Depuis qu’il a renoncé à la littérature, l’activité littéraire du comte Léon Tolstoï est devenue prodigieuse. Elle en est arrivée à ce point que pas une semaine ne se passe sans que, sur un coin quelconque du globe, en Russie, ou en Angleterre, ou en France, nous voyions paraître un nouveau manifeste du plus fécond des moralistes. Mais en même temps que le plus fécond, il en est aussi le plus hardi, le plus libre, et le plus éloquent, de sorte qu’à mesure qu’il parle davantage il trouve davantage à se faire écouter.

Et il arrive malheureusement que, par un phénomène tout à fait extraordinaire, chacun de ses nouveaux écrits, destiné dans sa pensée à compléter les précédens, a plutôt pour effet de nous prouver que nous nous étions trompés sur leur vraie signification. Non pas que le comte Tolstoï se contredise d’un article à l’autre ; nous sentons tout de suite, au contraire, que l’explication nouvelle est la seule qui vaille, et que c’est nous qui, jusque-là, avions mal compris.

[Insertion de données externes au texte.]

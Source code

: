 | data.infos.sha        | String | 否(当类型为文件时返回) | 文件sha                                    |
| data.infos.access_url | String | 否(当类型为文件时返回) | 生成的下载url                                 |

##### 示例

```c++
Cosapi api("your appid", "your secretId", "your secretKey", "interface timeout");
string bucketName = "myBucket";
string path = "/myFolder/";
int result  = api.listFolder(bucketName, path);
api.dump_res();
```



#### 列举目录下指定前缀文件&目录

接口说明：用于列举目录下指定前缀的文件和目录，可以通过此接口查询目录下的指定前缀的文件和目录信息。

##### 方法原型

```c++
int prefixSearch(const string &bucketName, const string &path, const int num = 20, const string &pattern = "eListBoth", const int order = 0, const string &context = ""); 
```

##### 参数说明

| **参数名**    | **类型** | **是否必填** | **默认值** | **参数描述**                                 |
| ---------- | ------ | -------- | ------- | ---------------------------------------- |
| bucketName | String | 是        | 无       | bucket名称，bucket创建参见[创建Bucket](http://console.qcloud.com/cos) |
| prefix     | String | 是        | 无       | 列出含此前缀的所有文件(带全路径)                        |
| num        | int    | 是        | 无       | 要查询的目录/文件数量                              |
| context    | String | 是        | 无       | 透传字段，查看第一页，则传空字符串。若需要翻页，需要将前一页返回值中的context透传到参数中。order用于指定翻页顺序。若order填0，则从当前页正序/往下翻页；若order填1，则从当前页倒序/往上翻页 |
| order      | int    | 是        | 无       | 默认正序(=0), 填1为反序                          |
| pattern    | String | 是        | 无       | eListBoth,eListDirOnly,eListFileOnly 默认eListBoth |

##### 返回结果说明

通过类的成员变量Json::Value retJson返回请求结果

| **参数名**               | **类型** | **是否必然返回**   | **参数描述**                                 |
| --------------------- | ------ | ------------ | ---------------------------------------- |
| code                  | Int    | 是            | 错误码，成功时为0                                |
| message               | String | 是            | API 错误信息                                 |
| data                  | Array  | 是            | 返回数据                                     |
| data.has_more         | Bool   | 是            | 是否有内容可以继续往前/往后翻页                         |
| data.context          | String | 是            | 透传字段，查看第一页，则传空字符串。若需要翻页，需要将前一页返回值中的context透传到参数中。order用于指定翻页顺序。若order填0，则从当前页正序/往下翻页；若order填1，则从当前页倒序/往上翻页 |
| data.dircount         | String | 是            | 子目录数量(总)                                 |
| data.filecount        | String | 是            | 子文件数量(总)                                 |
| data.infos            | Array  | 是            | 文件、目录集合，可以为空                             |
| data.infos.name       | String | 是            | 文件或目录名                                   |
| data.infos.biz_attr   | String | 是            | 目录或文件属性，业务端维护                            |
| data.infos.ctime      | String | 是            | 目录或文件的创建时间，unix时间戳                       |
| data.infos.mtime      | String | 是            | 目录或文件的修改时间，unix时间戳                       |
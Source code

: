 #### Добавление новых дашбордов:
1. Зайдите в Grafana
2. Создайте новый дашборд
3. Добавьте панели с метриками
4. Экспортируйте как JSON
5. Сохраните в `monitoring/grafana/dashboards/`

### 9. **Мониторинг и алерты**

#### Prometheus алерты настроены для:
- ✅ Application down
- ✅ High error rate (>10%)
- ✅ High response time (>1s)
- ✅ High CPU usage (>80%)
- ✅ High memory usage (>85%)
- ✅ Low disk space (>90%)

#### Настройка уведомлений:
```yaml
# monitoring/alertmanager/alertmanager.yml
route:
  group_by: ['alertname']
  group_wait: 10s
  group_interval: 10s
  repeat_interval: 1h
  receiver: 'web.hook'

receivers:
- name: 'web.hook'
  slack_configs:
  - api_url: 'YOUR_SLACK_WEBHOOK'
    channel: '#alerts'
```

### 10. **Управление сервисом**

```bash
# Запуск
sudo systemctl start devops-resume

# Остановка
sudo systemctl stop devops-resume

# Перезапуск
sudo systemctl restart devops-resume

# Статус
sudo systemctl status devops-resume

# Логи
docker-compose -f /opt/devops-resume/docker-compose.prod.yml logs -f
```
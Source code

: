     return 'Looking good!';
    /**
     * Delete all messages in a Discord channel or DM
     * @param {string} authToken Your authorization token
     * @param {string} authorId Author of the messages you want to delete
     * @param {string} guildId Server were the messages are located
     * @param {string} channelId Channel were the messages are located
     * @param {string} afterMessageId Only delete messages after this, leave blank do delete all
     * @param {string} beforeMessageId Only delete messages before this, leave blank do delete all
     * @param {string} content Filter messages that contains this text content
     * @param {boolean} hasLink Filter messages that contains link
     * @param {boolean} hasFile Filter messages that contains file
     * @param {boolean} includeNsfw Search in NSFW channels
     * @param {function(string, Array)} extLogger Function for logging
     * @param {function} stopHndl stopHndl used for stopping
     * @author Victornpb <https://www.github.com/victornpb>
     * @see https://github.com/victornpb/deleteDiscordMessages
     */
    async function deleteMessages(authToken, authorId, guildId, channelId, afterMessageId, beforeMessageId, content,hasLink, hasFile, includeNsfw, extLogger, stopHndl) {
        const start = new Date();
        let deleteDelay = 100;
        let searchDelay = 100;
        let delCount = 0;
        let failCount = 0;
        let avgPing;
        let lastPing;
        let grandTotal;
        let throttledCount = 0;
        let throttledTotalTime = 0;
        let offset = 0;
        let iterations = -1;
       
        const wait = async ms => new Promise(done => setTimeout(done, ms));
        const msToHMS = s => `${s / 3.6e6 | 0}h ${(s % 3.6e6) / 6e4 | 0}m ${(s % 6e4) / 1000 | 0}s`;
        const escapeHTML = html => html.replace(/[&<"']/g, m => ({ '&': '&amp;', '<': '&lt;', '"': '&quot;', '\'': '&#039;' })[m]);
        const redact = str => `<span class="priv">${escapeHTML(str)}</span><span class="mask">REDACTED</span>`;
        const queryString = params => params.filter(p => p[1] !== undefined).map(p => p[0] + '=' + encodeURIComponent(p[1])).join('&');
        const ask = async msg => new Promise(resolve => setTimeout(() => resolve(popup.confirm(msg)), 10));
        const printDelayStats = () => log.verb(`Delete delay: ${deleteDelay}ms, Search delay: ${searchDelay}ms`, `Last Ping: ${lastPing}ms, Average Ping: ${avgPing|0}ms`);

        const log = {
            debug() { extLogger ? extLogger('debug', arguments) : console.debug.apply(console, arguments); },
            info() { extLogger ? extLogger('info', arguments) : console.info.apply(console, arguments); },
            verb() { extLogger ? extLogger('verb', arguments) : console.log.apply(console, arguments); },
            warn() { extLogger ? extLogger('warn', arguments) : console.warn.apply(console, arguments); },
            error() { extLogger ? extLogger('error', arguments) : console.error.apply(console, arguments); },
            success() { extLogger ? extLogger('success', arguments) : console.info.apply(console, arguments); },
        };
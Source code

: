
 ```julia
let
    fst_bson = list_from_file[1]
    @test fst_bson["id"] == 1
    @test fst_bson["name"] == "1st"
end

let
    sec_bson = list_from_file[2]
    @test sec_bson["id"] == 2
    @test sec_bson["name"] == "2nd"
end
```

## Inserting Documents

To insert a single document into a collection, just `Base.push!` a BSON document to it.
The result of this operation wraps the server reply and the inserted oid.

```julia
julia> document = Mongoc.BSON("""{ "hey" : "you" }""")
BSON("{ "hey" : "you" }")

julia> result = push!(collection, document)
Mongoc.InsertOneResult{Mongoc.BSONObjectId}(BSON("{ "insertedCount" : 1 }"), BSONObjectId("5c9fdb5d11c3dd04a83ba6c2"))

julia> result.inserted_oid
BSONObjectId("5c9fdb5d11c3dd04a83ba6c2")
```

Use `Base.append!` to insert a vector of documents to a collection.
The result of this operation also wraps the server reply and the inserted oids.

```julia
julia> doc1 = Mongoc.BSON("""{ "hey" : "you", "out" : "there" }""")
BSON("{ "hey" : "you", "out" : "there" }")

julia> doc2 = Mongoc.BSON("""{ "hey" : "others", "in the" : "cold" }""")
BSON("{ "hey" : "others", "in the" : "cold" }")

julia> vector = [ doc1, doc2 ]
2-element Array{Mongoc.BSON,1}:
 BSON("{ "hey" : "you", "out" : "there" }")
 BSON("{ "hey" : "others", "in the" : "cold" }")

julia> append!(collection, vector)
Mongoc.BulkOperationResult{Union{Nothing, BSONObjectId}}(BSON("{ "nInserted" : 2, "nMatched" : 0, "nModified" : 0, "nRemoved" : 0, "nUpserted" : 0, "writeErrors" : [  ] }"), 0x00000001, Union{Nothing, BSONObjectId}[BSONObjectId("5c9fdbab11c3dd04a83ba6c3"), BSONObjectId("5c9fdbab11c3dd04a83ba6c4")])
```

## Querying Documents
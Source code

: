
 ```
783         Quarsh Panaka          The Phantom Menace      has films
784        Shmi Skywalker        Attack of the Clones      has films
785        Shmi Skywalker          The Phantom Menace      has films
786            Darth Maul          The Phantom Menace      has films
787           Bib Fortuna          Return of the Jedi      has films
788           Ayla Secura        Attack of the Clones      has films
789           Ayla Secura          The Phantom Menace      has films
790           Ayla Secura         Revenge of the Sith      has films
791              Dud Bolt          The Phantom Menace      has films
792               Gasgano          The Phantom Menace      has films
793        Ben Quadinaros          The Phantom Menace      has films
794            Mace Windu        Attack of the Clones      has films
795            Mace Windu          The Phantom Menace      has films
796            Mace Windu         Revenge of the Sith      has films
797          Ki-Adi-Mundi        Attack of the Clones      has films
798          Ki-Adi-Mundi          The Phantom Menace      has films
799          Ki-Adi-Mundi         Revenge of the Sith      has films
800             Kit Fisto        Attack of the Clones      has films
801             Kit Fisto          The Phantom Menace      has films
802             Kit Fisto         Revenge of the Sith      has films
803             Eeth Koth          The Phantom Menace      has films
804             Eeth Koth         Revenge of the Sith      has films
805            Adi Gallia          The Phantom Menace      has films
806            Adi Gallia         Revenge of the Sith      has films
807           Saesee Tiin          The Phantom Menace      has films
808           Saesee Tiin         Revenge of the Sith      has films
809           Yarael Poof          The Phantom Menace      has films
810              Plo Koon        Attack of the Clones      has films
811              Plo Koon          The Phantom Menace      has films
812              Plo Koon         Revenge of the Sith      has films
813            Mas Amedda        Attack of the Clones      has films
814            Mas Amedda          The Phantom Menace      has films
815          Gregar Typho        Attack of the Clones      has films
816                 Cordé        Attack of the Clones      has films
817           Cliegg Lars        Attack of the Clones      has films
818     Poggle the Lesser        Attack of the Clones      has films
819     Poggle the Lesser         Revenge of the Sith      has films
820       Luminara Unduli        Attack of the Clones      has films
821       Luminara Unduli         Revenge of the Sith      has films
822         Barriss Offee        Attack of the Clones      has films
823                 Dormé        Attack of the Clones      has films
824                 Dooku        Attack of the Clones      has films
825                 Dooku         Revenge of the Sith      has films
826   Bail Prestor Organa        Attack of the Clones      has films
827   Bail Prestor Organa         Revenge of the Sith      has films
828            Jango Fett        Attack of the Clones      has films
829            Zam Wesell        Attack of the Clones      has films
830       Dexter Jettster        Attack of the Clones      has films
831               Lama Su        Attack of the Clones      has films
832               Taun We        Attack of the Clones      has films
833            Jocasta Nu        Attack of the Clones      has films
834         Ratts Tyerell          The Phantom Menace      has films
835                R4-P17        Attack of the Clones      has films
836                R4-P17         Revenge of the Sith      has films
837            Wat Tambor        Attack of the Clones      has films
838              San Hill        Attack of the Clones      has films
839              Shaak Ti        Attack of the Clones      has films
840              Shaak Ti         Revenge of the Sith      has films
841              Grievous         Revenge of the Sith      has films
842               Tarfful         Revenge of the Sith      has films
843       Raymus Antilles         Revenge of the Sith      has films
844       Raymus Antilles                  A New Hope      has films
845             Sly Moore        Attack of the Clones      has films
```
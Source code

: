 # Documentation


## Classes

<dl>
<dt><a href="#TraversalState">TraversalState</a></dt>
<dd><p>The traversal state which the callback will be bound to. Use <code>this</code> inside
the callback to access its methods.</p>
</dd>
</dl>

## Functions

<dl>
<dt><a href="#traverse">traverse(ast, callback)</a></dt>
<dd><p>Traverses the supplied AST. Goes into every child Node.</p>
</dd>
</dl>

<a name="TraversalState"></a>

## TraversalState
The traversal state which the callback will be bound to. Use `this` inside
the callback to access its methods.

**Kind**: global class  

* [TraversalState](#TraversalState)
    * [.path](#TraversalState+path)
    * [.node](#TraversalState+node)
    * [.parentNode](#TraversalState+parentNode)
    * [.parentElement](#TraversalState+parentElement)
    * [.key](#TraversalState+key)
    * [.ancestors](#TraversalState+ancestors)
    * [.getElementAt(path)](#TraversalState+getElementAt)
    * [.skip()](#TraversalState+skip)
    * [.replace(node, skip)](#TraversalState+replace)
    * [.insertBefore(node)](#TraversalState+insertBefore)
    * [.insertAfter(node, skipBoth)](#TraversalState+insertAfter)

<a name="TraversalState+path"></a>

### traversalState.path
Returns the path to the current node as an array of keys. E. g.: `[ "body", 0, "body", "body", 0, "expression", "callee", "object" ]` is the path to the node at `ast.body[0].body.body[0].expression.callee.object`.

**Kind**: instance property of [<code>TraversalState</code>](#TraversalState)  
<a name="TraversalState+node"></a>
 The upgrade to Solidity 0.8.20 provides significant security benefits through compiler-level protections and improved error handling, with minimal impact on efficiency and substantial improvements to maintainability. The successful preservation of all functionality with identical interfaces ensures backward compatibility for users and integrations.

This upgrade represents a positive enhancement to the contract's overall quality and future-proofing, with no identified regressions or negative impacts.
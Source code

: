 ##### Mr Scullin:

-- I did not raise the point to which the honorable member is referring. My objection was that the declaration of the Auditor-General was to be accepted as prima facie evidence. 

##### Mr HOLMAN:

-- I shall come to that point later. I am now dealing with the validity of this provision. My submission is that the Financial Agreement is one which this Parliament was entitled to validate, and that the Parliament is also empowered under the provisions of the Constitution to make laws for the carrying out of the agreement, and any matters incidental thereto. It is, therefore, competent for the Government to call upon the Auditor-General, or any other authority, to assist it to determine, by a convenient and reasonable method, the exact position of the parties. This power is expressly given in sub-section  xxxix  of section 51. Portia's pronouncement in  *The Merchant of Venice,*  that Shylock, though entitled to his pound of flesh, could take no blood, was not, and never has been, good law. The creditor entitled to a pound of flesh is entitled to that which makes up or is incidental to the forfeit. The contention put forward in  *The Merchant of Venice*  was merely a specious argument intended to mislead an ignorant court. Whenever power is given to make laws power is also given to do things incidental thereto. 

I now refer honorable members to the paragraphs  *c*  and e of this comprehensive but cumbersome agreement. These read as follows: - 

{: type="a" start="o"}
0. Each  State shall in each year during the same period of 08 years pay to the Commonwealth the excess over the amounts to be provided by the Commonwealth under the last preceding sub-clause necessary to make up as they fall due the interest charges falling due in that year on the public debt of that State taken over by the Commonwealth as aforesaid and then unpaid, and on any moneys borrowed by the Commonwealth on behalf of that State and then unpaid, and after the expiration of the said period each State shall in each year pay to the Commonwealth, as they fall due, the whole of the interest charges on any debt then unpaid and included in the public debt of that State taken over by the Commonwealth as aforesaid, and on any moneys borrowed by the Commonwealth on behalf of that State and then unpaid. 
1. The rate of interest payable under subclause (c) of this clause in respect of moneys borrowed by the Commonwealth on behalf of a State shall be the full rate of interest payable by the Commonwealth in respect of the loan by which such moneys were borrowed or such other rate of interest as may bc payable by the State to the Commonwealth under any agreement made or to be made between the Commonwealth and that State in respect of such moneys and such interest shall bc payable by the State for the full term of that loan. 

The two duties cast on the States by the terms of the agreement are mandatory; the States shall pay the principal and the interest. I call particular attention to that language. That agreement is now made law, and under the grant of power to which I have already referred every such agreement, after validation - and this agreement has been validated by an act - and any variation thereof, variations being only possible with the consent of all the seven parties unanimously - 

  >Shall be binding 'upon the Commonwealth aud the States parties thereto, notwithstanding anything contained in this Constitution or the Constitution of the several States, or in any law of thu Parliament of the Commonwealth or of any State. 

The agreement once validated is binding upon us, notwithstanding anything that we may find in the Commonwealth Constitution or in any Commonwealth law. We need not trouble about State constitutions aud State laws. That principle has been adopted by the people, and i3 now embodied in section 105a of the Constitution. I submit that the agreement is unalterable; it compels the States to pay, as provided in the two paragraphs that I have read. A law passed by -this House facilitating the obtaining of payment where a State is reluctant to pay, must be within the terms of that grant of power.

Mais peut-être sommes-nous indéfiniment condamnés à mal comprendre l’ensemble d’une doctrine qui contient tant d’élémens divers, et que l’auteur s’obstine à nous présenter toujours par morceaux détachés. Je crains bien par exemple que, avec nos habitudes de clarté et de simplicité, nous n’arrivions jamais à deviner par quelle série de nuances insensibles le comte Tolstoï met d’accord sa morale et sa théologie. Tantôt nous voyons en lui un moraliste utilitaire, qui nous recommande le renoncement et la charité pour les avantages pratiques que nous en devons retirer : car il nous dit expressément que notre bonheur peut se réaliser dans ce monde, et que la seule preuve de la divinité de Jésus-Christ est dans l’excellence de ses préceptes moraux. Et nous découvrons ailleurs que le vrai fondement de la morale est dans la volonté de Dieu, et le vrai bien dans une aveugle obéissance à cette volonté surnaturelle. Il n’est pas douteux que, pour le comte Tolstoï, ces deux principes se concilient ; mais nous aimerions à saisir plus nettement le fil qui les rejoint.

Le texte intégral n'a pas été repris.